Desde luego, consigues poesía y aunque no consigo ver lo que tú ves, te amo por permitirme amarme a través de tu visión.

Te miró intensamente, tus ojos también son hermosos, nunca he sabido definir su color, en ellos encuentro matices y me recuerdan a la vida y sus tonos, a veces grises, otras casi tan amarillos como el sol. Bajo la mirada y me quedo prendado de tus labios, están ligeramente separados, como si el amor y el ansia pudiesen entrar en ti a través de ese diminuto espacio. Quisiera profanarlos con mis dedos, la lengua y mi propia boca, pero me contengo, o lo intento. Noto el deseo arremolinado en mi sangre, empujándola para que corra más rápido y con más intensidad. En ese momento, y de forma involuntaria, hundo los dedos en tus muslos.

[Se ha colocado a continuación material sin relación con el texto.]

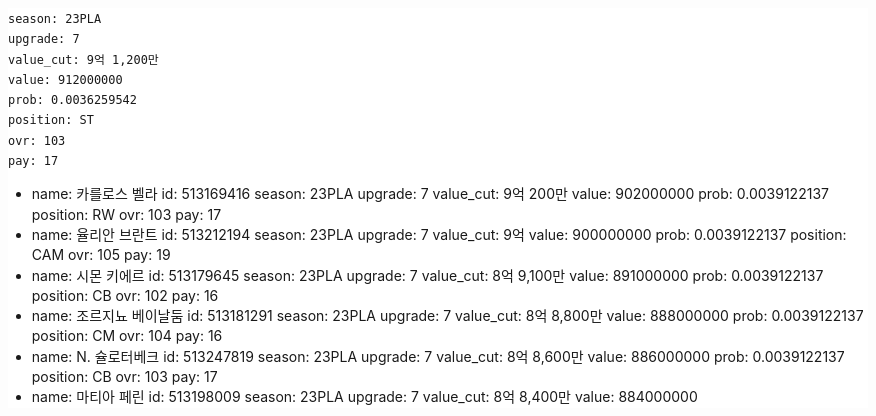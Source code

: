     season: 23PLA
    upgrade: 7
    value_cut: 9억 1,200만
    value: 912000000
    prob: 0.0036259542
    position: ST
    ovr: 103
    pay: 17
  - name: 카를로스 벨라
    id: 513169416
    season: 23PLA
    upgrade: 7
    value_cut: 9억 200만
    value: 902000000
    prob: 0.0039122137
    position: RW
    ovr: 103
    pay: 17
  - name: 율리안 브란트
    id: 513212194
    season: 23PLA
    upgrade: 7
    value_cut: 9억
    value: 900000000
    prob: 0.0039122137
    position: CAM
    ovr: 105
    pay: 19
  - name: 시몬 키에르
    id: 513179645
    season: 23PLA
    upgrade: 7
    value_cut: 8억 9,100만
    value: 891000000
    prob: 0.0039122137
    position: CB
    ovr: 102
    pay: 16
  - name: 조르지뇨 베이날둠
    id: 513181291
    season: 23PLA
    upgrade: 7
    value_cut: 8억 8,800만
    value: 888000000
    prob: 0.0039122137
    position: CM
    ovr: 104
    pay: 16
  - name: N. 슐로터베크
    id: 513247819
    season: 23PLA
    upgrade: 7
    value_cut: 8억 8,600만
    value: 886000000
    prob: 0.0039122137
    position: CB
    ovr: 103
    pay: 17
  - name: 마티아 페린
    id: 513198009
    season: 23PLA
    upgrade: 7
    value_cut: 8억 8,400만
    value: 884000000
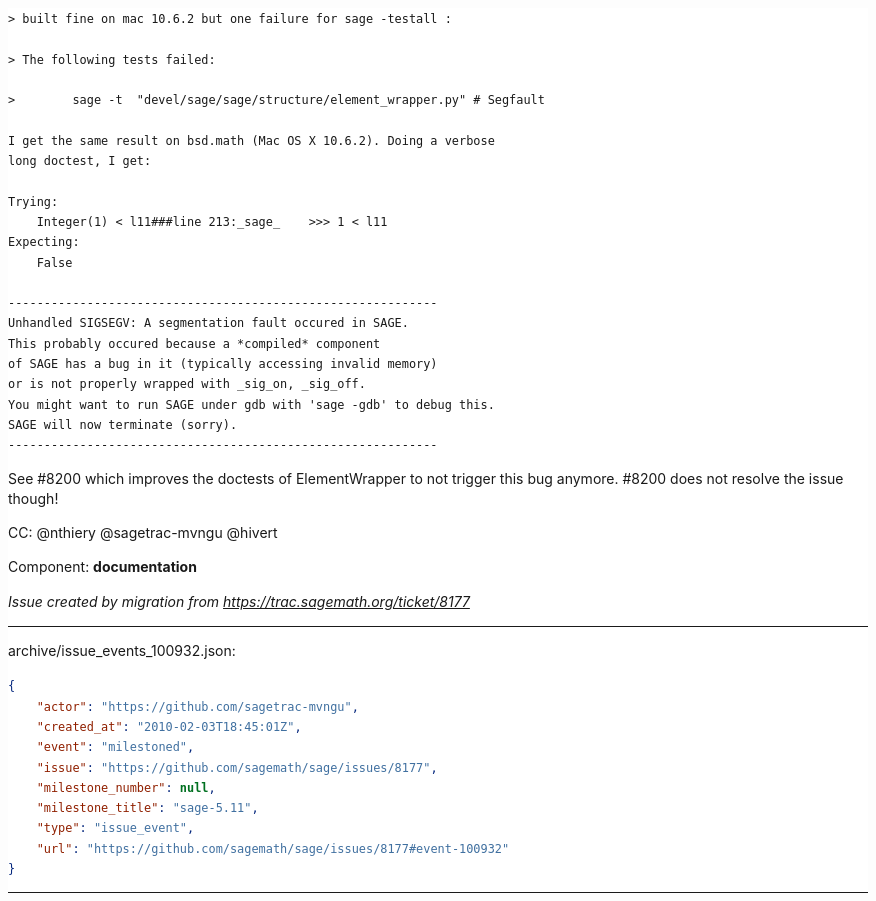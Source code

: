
 ```
> built fine on mac 10.6.2 but one failure for sage -testall :

> The following tests failed:

>        sage -t  "devel/sage/sage/structure/element_wrapper.py" # Segfault

I get the same result on bsd.math (Mac OS X 10.6.2). Doing a verbose
long doctest, I get:

Trying:
    Integer(1) < l11###line 213:_sage_    >>> 1 < l11
Expecting:
    False

------------------------------------------------------------
Unhandled SIGSEGV: A segmentation fault occured in SAGE.
This probably occured because a *compiled* component
of SAGE has a bug in it (typically accessing invalid memory)
or is not properly wrapped with _sig_on, _sig_off.
You might want to run SAGE under gdb with 'sage -gdb' to debug this.
SAGE will now terminate (sorry).
------------------------------------------------------------ 
```

See #8200 which improves the doctests of ElementWrapper to not trigger this bug anymore. #8200 does not resolve the issue though!

CC:  @nthiery @sagetrac-mvngu @hivert

Component: **documentation**

_Issue created by migration from https://trac.sagemath.org/ticket/8177_





---

archive/issue_events_100932.json:
```json
{
    "actor": "https://github.com/sagetrac-mvngu",
    "created_at": "2010-02-03T18:45:01Z",
    "event": "milestoned",
    "issue": "https://github.com/sagemath/sage/issues/8177",
    "milestone_number": null,
    "milestone_title": "sage-5.11",
    "type": "issue_event",
    "url": "https://github.com/sagemath/sage/issues/8177#event-100932"
}
```



---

—Me encantas —me dices, tú también te has quedado prisionera en la imagen de mi boca.

—Demuéstralo —te pido, con un tono de exigencia que no puedo disfrazar.

¿No sabes el modo en que te busco en cada mirada que me ronda?

¿No sabes cómo grita mi alma por encontrar un lugar en medio del desastre de mi vida?

—¿Qué quieres que haga? —preguntas, aún acariciando mi nuca.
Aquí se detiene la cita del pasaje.